I shared it with Matt and he seemed slightly unsure of what to say. Perhaps it had caught him off guard. He said, “that’s really good”, but I could sense there was more. I continued to work on it and a few days later I read it to him again. Not much had changed in the content but primarily in the delivery. This time, he wanted to know more. How did you think to address the different characteristics of a healing partnership using different stories? I think I would have just written one long story.
The first time I read the 20 minute speech out loud, I read it to Matt. There were several points in time that I became emotional as I shared about meaningful relationships that represented healing in my life. Matt and I joked that I had better keep practicing. I read the document probably another 6 or 8 times and managed to maintain a professional tone without becoming emotional in each instance.
Last night I was very nervous as I presented the speech. I could feel my knees shaking and unfortunately had on a dress that fell just above the knee. My friend joked about seeing the hem of my dress shaking. I absolutely believe that it was as I stood in front of a small music stand knees exposed. I navigated carefully through portions of my speech that I knew were more emotionally charged.
Finally, I was in the home stretch, the last point before moving on to my concluding remarks. Then, there it was. Without any warning, the emotion crept up deep from within. I could feel it physically. My words became a bit distorted, higher pitched and breathy as I squeezed them out from a constricted throat and chest. I took a minute, breathed deeply and continued.
Overall, I was okay with how things had gone. I didn’t think I was great. I knew going in that some people would like it and some people wouldn’t. One of the first things I said when I arrived home and everyone inquired about how things had gone was, “I only got emotional when I was talking about Kallen.” This morning I was thinking about it again. Part of me recognized the typically gendered response, perhaps a bit unprofessional even. As the volume on my critical voice began to go up, a thought streaked through my consciousness – another way of looking at things, another message I could tell myself about becoming emotional during my speech.
I had been talking about the role of forgiveness in “healthy partnerships. I talked about the importance of moving on after children misbehave once consequences are determined and apologies said, without a grudge. And how my eight year old returns the favor when I lose my temper or find I am unable to keep a well-intentioned promise after an unexpectedly chaotic day. But there it was, emotion bigger than me. Why was I surprised? I was talking about the love and mercy shown to me by one of the most important people in my life. Tapping into the emotion that comes with the gift of human connection – my relationship with my son and the meaning his very being provides to me.

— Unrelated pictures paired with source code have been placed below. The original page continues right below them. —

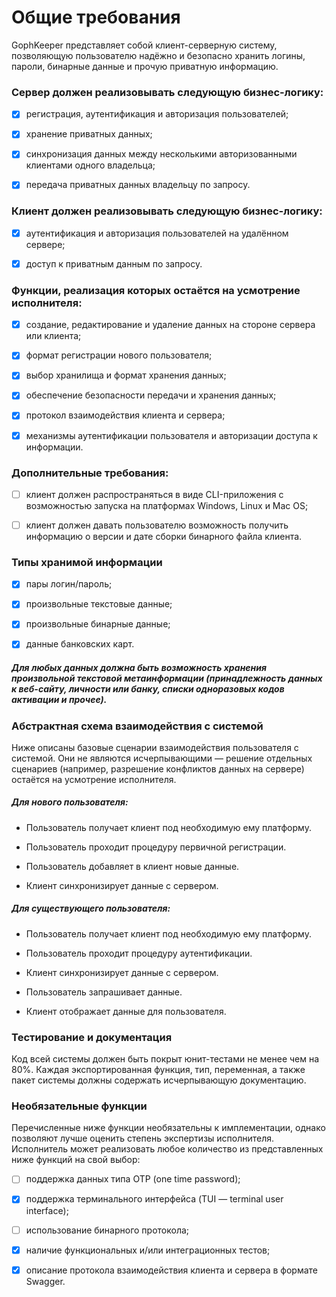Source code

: # Общие требования
GophKeeper представляет собой клиент-серверную систему, позволяющую пользователю надёжно и безопасно хранить логины, пароли, бинарные данные и прочую приватную информацию.

### Сервер должен реализовывать следующую бизнес-логику:
-[x] регистрация, аутентификация и авторизация пользователей;

-[x] хранение приватных данных;

-[x] синхронизация данных между несколькими авторизованными клиентами одного владельца;

-[x] передача приватных данных владельцу по запросу.

### Клиент должен реализовывать следующую бизнес-логику:
-[x] аутентификация и авторизация пользователей на удалённом сервере;

-[x] доступ к приватным данным по запросу.

### Функции, реализация которых остаётся на усмотрение исполнителя:
-[x] создание, редактирование и удаление данных на стороне сервера или клиента;

-[x] формат регистрации нового пользователя;

-[x] выбор хранилища и формат хранения данных;

-[x] обеспечение безопасности передачи и хранения данных;

-[x] протокол взаимодействия клиента и сервера;

-[x] механизмы аутентификации пользователя и авторизации доступа к информации.


### Дополнительные требования:
-[ ] клиент должен распространяться в виде CLI-приложения с возможностью запуска на платформах Windows, Linux и Mac OS;

-[ ] клиент должен давать пользователю возможность получить информацию о версии и дате сборки бинарного файла клиента.

### Типы хранимой информации
-[x] пары логин/пароль;

-[x] произвольные текстовые данные;

-[x] произвольные бинарные данные;

-[x] данные банковских карт.

##### Для любых данных должна быть возможность хранения произвольной текстовой метаинформации (принадлежность данных к веб-сайту, личности или банку, списки одноразовых кодов активации и прочее).

### Абстрактная схема взаимодействия с системой
Ниже описаны базовые сценарии взаимодействия пользователя с системой. Они не являются исчерпывающими — решение отдельных сценариев (например, разрешение конфликтов данных на сервере) остаётся на усмотрение исполнителя.

##### Для нового пользователя:
- Пользователь получает клиент под необходимую ему платформу.

- Пользователь проходит процедуру первичной регистрации.

- Пользователь добавляет в клиент новые данные.

- Клиент синхронизирует данные с сервером.

##### Для существующего пользователя:
- Пользователь получает клиент под необходимую ему платформу.

- Пользователь проходит процедуру аутентификации.

- Клиент синхронизирует данные с сервером.

- Пользователь запрашивает данные.

- Клиент отображает данные для пользователя.

### Тестирование и документация
Код всей системы должен быть покрыт юнит-тестами не менее чем на 80%. Каждая экспортированная функция, тип, переменная, а также пакет системы должны содержать исчерпывающую документацию.

### Необязательные функции
Перечисленные ниже функции необязательны к имплементации, однако позволяют лучше оценить степень экспертизы исполнителя. Исполнитель может реализовать любое количество из представленных ниже функций на свой выбор:
-[ ] поддержка данных типа OTP (one time password);

-[x] поддержка терминального интерфейса (TUI — terminal user interface);

-[ ] использование бинарного протокола;

-[x] наличие функциональных и/или интеграционных тестов;

-[x] описание протокола взаимодействия клиента и сервера в формате Swagger.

There it was – mutuality, acceptance and authenticity, three of the “healthy partnership” characteristics addressed in my speech coming together all at once in real time. And in that moment, every reason in the world existed to feel fully, love fully and vulnerably. I have chosen not to feel badly about it. Summoned through a mortal task, a window to a deeper place, where I saw and shared a glimpse into the construction of meaning in my life. Without fear, without shame – raw, authentic and unconditional. Living life fully, feeling fully, loving deeply, without regrets.